▶

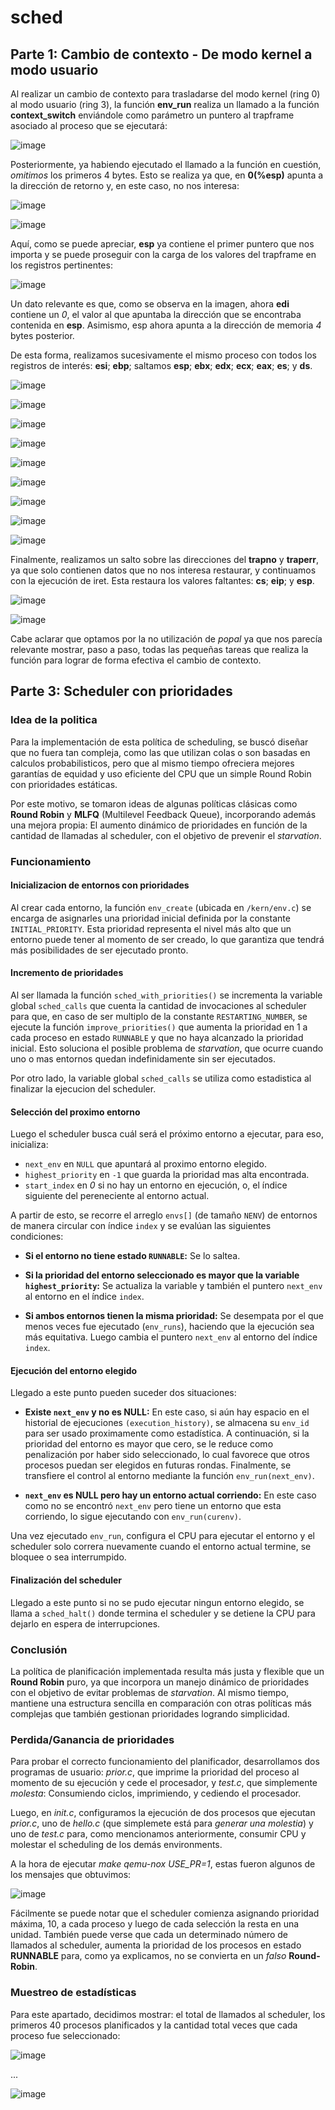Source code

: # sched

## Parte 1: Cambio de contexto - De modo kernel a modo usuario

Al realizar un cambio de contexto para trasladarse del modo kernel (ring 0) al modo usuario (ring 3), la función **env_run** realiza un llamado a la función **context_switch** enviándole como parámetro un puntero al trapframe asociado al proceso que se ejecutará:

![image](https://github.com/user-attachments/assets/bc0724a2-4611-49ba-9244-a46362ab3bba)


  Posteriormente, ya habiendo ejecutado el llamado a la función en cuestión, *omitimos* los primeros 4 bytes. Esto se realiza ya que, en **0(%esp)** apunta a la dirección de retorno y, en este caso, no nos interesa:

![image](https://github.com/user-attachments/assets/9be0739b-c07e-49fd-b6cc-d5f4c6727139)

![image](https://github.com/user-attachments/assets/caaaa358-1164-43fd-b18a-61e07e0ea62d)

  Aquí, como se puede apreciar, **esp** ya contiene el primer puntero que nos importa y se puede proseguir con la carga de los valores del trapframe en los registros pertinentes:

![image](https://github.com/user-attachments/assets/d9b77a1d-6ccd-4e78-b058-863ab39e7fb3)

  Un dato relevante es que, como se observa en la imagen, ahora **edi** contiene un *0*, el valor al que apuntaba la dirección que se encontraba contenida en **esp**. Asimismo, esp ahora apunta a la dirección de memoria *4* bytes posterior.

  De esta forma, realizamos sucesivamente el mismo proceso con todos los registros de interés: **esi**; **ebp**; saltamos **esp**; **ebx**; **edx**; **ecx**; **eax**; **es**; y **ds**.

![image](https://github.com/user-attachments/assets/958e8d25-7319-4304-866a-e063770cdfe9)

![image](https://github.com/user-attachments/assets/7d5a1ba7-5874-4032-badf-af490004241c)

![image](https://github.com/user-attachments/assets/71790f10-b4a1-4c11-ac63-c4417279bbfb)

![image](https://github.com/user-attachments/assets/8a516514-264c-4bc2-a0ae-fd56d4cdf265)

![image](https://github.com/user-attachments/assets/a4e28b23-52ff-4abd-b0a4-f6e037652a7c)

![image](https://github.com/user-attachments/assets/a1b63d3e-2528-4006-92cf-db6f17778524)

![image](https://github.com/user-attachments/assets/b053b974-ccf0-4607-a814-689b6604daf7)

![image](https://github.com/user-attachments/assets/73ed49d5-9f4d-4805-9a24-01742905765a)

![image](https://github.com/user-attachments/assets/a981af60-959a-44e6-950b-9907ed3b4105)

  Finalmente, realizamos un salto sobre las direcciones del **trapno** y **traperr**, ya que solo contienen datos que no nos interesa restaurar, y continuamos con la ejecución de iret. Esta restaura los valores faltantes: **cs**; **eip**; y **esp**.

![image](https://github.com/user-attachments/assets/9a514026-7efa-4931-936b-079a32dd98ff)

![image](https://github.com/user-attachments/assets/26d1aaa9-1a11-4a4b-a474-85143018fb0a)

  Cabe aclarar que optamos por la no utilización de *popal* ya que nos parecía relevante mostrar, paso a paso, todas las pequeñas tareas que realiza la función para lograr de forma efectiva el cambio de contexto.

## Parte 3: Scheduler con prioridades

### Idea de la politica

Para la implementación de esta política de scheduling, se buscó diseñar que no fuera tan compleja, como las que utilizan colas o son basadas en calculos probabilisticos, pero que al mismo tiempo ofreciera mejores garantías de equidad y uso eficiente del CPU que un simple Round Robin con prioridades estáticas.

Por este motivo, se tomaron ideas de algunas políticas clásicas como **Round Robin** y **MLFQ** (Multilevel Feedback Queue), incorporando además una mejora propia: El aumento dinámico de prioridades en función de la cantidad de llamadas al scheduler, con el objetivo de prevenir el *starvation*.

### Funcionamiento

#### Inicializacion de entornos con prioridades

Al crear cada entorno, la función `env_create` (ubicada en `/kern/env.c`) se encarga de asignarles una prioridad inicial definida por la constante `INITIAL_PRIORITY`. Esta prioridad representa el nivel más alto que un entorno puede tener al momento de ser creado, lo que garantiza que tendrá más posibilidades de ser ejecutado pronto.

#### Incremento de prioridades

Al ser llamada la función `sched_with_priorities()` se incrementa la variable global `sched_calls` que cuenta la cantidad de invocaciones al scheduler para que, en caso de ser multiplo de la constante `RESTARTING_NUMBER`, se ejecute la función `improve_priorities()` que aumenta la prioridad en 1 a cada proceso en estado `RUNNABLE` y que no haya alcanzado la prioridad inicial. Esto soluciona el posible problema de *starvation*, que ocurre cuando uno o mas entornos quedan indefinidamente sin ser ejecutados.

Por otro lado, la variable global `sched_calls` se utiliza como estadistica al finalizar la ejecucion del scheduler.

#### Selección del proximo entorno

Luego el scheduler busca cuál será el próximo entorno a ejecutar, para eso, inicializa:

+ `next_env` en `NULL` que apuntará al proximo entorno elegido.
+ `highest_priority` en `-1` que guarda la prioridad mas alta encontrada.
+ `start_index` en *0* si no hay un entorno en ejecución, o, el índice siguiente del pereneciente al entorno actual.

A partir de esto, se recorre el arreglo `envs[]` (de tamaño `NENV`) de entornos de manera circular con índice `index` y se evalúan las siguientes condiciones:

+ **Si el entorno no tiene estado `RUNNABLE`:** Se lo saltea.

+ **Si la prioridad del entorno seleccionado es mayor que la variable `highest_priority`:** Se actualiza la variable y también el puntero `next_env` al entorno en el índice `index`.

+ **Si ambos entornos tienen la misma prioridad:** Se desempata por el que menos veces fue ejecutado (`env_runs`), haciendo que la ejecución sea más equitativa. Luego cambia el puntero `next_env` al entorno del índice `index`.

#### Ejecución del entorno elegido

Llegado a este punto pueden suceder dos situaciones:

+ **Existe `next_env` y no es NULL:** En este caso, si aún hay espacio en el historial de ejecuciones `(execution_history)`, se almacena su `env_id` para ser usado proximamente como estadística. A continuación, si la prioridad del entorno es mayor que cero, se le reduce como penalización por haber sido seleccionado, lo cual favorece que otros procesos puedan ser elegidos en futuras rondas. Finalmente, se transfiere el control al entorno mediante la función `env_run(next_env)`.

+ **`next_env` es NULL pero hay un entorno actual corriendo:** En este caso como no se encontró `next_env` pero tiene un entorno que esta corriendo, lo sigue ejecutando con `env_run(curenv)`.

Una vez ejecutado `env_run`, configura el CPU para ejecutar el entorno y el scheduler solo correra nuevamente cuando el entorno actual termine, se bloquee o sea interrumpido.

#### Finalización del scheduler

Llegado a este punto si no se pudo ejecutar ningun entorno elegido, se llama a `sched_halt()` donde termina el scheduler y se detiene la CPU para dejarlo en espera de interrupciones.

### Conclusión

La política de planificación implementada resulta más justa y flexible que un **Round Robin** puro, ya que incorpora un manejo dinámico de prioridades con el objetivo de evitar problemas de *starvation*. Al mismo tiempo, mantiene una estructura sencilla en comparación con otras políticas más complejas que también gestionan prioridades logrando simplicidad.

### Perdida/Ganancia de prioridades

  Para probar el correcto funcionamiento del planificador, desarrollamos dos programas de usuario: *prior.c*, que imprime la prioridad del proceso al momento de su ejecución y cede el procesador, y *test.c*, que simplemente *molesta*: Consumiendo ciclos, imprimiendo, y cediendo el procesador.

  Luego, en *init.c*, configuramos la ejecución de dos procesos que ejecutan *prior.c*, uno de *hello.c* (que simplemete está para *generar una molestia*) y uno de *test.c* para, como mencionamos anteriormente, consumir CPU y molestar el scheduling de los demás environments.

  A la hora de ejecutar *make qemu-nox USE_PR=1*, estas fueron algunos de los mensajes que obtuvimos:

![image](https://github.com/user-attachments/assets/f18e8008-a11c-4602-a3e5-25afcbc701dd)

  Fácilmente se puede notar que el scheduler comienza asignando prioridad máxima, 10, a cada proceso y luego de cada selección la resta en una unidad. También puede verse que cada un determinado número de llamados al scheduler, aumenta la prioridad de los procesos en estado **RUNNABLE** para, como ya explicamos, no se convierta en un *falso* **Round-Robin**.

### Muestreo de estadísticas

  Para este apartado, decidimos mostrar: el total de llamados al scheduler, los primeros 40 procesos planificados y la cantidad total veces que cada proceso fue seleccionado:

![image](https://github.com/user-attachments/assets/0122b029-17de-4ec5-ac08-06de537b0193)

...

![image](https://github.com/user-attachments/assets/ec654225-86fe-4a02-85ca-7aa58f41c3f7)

◀

Activity ::
Restate word for word the entries above from the line with "Al realizar un" through the line with "Posteriormente, ya habiendo", inclusive, leaving out everything else.

Answer to this problem ::
Al realizar un cambio de contexto para trasladarse del modo kernel (ring 0) al modo usuario (ring 3), la función **env_run** realiza un llamado a la función **context_switch** enviándole como parámetro un puntero al trapframe asociado al proceso que se ejecutará:

![image](https://github.com/user-attachments/assets/bc0724a2-4611-49ba-9244-a46362ab3bba)


  Posteriormente, ya habiendo ejecutado el llamado a la función en cuestión, *omitimos* los primeros 4 bytes. Esto se realiza ya que, en **0(%esp)** apunta a la dirección de retorno y, en este caso, no nos interesa:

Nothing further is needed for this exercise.